Unfortunately for the President — and the rest of us — jobs gains have averaged only 94,000 over the last three months. That’s down from an average of 95,000 in the second quarter. And well below the average gain of 225,000 in the first quarter of the year And compared to last year, the trend is still in the wrong direction: a monthly average gain of 139,000 this year compared to last year’s average monthly gain of 153,000.

Look, I desperately want Obama to win. But the one thing his speech last night lacked was the one thing that was the most important for him to offer — a plan for how to get the economy out of the doldrums.

Last week Mitt Romney offered only the standard Republican bromides: cut taxes on the rich, cut spending on programs everyone else depends on, and deregulate. They didn’t work for George W. Bush and there’s no reason to expect they’ll work again.
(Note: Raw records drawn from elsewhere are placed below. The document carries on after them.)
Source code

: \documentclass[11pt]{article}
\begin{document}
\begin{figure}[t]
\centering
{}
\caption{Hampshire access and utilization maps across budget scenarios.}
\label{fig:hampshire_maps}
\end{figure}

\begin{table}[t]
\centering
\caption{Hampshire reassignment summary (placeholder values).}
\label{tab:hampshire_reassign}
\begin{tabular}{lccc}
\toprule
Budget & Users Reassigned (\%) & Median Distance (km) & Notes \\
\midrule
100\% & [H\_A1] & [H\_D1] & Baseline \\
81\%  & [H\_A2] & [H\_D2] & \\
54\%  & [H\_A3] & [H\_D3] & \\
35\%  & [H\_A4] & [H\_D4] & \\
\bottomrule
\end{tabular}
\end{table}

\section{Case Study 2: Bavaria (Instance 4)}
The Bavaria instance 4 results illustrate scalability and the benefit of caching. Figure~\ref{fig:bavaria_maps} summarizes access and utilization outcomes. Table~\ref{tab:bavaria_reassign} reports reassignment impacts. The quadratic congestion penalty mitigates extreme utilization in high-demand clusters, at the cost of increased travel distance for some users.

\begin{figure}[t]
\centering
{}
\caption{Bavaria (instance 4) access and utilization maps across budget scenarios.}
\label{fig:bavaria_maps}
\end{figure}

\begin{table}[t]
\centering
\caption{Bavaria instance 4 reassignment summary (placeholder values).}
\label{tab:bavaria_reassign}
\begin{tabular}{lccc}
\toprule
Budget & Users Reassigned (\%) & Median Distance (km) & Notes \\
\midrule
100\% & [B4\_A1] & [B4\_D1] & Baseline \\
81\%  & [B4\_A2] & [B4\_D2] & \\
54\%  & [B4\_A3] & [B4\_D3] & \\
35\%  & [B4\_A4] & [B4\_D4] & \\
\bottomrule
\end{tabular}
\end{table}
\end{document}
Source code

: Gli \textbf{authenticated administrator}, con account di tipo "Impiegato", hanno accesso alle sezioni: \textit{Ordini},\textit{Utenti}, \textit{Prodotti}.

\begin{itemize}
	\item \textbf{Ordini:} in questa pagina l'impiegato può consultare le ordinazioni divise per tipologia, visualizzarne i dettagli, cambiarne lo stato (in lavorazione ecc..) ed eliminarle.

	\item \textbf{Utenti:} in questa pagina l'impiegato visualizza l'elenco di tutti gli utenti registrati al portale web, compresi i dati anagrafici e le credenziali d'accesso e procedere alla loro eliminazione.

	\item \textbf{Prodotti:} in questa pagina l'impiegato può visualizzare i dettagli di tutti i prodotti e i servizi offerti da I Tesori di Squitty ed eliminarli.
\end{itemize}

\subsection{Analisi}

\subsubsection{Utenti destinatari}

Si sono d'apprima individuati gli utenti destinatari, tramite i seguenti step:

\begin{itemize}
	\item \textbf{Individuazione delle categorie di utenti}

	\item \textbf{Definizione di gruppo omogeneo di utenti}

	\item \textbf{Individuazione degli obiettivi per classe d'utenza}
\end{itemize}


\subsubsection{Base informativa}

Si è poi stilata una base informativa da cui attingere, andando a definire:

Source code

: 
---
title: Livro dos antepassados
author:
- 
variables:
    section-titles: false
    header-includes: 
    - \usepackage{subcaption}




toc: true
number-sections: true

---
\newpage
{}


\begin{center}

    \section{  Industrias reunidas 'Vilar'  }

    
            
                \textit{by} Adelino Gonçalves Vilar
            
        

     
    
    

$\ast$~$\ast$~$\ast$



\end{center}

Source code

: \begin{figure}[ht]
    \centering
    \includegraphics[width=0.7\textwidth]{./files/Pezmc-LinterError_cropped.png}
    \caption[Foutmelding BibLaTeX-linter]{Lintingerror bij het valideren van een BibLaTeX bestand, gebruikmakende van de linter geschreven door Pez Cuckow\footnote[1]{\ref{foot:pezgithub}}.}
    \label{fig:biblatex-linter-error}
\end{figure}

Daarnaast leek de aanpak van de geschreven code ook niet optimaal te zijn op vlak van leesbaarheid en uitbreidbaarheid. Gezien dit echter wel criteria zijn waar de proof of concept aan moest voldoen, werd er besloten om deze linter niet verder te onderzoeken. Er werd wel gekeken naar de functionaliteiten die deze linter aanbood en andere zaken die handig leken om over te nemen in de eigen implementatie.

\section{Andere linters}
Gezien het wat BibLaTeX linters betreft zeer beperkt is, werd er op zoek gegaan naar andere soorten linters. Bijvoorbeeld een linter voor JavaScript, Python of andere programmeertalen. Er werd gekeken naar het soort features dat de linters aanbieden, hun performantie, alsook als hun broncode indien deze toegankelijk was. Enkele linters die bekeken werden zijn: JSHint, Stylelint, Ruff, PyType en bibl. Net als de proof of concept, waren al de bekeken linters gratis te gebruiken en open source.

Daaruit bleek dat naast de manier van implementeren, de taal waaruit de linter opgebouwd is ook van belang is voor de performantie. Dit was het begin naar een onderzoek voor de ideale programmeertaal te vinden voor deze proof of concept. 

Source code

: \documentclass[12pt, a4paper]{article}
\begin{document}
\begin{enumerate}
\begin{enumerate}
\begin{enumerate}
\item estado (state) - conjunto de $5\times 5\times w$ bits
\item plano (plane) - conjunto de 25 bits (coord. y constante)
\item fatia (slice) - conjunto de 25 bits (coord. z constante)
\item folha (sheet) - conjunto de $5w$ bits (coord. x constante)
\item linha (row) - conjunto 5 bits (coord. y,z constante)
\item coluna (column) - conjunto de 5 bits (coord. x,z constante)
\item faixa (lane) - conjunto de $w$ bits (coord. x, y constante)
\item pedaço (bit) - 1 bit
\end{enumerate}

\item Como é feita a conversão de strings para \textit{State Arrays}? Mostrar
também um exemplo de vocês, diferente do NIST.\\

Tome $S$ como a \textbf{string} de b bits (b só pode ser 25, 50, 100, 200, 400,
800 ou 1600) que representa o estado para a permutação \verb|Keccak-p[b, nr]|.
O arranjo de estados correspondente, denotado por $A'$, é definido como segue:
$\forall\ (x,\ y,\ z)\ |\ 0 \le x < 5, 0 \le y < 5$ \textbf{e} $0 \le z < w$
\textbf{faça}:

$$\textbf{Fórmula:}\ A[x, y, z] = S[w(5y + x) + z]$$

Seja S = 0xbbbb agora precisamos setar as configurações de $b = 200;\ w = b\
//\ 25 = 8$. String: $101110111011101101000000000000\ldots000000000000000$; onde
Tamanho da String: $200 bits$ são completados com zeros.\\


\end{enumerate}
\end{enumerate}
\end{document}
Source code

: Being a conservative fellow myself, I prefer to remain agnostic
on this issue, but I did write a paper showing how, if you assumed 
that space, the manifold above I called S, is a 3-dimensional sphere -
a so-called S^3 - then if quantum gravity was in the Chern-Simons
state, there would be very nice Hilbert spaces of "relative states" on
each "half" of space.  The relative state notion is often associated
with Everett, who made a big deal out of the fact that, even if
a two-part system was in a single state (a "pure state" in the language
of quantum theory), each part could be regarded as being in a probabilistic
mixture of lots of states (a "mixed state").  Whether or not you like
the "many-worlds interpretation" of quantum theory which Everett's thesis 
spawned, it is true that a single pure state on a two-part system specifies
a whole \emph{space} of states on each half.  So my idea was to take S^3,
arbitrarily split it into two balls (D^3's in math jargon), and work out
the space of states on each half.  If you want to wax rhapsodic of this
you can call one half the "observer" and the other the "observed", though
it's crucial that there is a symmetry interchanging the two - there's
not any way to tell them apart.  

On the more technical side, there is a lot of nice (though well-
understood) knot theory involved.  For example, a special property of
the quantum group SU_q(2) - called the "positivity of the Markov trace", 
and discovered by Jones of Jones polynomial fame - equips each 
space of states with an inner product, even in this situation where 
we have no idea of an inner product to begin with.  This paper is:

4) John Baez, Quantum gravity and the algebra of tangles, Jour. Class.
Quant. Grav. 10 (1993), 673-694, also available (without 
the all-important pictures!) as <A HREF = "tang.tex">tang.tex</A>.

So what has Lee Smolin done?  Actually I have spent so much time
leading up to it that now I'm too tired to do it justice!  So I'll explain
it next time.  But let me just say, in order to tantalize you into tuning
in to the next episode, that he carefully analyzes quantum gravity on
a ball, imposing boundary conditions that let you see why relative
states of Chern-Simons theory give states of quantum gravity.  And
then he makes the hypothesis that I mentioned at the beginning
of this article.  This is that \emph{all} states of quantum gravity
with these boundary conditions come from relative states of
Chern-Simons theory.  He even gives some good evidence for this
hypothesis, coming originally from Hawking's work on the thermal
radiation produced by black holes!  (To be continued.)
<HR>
But the President could have offered more than the rejoinder he did — suggesting, even in broad strokes, what he’ll do in his second term to get the economy moving again. At least he might have identified the scourge of inequality as a culprit, for example, pointing out, as he did last December, that the economy can’t advance when so much income and wealth are concentrated at the top that the vast middle class doesn’t have the purchasing power to get it back on track.

Undeniably, we have more jobs today than we did at the trough of the Great Recession in 2009. But the recovery has been anemic — and it appears to be slowing. We’re better off than we were then, but we’re not as well off as we need to be by a long shot.